Pyloric stenosis occurs in approximately 3 of every 1000 births in the United States and is a common cause of gastric outlet obstruction in infants. First described in 1911, the Ramstedt approach to pyloric stenosis repair (extramucosal pyloromyotomy) has been the surgical standard of care until recently. This technique involves splitting the antropyloric mass while leaving the mucosa intact. Morbidity of the Ramstedt procedure is less than 10% and the mortality rate is less than 0.5%. The laparoscopic modification of the Ramstedt procedure has gained great support in recent years, and some argue that it has improved morbidity and mortality rates compared with the traditional open approach.

Pyloric stenosis results from hypertrophy of the musculature surrounding the pylorus, but the etiology is currently unknown. Possible causes include compensatory work hypertrophy from increased gastric mucosa, neurologic degeneration, and aberrant endocrine signaling.

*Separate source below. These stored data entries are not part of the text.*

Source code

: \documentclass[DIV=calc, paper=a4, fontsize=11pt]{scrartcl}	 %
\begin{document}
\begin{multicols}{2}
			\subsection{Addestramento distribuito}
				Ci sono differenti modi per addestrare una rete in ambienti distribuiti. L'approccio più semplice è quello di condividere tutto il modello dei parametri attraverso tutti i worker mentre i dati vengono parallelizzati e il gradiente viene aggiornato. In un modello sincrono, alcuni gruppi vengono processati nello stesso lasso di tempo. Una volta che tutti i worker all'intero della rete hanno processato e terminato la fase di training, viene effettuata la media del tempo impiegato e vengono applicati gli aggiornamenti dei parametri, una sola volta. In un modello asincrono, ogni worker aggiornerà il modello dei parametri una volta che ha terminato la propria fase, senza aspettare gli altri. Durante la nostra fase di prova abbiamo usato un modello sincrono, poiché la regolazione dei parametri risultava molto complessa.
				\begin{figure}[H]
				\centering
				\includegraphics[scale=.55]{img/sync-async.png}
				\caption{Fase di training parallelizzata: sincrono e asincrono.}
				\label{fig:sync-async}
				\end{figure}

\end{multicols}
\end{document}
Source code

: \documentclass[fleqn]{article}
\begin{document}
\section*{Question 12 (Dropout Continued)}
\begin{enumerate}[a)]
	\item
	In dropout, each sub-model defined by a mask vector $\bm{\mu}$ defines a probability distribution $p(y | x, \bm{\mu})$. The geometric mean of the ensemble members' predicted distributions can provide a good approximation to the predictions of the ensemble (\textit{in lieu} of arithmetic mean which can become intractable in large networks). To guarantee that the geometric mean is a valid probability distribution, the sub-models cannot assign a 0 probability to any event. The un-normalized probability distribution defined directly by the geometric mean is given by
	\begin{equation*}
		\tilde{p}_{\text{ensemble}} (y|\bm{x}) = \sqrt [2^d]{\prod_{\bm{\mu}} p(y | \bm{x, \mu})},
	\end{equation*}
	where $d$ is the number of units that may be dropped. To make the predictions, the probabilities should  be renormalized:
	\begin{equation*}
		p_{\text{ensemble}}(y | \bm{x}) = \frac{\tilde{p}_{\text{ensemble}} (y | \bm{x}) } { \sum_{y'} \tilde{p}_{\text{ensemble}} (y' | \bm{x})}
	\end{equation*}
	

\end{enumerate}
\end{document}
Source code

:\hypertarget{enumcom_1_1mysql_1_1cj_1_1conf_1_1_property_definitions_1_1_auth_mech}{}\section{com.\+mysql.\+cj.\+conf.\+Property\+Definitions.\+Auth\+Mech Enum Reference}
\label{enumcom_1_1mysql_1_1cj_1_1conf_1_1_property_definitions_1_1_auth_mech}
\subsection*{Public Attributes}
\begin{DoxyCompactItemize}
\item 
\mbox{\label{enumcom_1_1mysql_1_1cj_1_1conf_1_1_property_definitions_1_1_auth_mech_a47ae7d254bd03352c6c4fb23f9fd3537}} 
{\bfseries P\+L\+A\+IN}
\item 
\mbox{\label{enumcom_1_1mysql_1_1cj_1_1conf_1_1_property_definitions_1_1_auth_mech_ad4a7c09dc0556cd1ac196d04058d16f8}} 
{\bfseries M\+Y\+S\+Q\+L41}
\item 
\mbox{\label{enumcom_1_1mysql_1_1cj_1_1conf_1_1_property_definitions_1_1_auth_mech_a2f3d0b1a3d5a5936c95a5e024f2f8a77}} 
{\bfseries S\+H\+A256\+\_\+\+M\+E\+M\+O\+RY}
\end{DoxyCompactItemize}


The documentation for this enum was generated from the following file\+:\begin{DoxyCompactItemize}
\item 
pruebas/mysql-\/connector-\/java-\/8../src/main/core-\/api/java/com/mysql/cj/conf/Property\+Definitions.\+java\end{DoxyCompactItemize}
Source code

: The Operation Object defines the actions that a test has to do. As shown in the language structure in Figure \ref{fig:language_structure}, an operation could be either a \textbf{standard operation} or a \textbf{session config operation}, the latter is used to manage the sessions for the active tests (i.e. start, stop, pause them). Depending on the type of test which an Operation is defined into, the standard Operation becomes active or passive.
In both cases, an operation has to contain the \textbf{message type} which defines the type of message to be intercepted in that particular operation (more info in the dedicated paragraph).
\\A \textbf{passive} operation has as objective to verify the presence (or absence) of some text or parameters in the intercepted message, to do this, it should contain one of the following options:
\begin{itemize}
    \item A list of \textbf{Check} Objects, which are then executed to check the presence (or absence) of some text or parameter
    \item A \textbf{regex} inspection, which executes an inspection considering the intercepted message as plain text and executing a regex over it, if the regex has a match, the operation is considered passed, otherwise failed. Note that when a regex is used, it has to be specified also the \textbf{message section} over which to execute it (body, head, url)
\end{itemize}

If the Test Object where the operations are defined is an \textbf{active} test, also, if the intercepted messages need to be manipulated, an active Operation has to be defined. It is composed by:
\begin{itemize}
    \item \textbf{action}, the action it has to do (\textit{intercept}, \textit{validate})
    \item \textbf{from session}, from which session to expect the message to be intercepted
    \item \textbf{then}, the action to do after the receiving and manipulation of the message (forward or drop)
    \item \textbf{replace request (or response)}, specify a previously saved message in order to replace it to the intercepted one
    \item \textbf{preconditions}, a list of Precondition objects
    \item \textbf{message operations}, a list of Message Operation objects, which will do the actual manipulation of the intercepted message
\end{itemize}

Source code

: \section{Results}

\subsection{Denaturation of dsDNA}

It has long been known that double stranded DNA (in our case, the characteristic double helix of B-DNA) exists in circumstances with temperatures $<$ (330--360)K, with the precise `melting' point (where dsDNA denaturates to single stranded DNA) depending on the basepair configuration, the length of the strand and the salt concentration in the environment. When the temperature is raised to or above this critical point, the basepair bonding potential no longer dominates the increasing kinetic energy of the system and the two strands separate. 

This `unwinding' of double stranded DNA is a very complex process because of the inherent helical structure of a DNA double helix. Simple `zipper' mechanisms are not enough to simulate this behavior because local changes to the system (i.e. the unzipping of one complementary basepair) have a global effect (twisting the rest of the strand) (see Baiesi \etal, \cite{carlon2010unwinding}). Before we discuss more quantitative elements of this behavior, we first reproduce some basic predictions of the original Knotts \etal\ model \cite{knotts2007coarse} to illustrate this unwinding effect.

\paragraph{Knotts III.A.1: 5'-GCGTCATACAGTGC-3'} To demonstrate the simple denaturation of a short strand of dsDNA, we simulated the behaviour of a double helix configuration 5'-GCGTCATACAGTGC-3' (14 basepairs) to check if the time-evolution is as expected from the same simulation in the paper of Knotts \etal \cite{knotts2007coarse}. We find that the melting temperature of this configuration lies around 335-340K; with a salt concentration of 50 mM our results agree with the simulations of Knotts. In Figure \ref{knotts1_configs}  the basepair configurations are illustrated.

Strong evidence exists for many of these theories, indicating a multifactorial etiology. Risk factors for pyloric stenosis include gender, race, family history, maternal age, birth order, and maternal feeding patterns.

Preoperative Imaging of Pyloric Stenosis

The ultrasonographic criteria for pyloric stenosis include an elongated pyloric channel (14 to 20 mm), an enlarged pyloric diameter (>12 mm), and a thickened muscle wall (>3 mm) (Fig. 10-2, A). A contrast study will demonstrate a distended stomach with a narrowed and elongated pyloric channel. These findings are often referred to as the “string” sign or “double track” sign. Upper GI studies can also show “shoulders” at the proximal end of the pylorus, indicating the hypertrophied muscle bulging into the gastric lumen, and a pyloric “beak” at the pyloric entrance to the antrum (Fig. 10-2, B).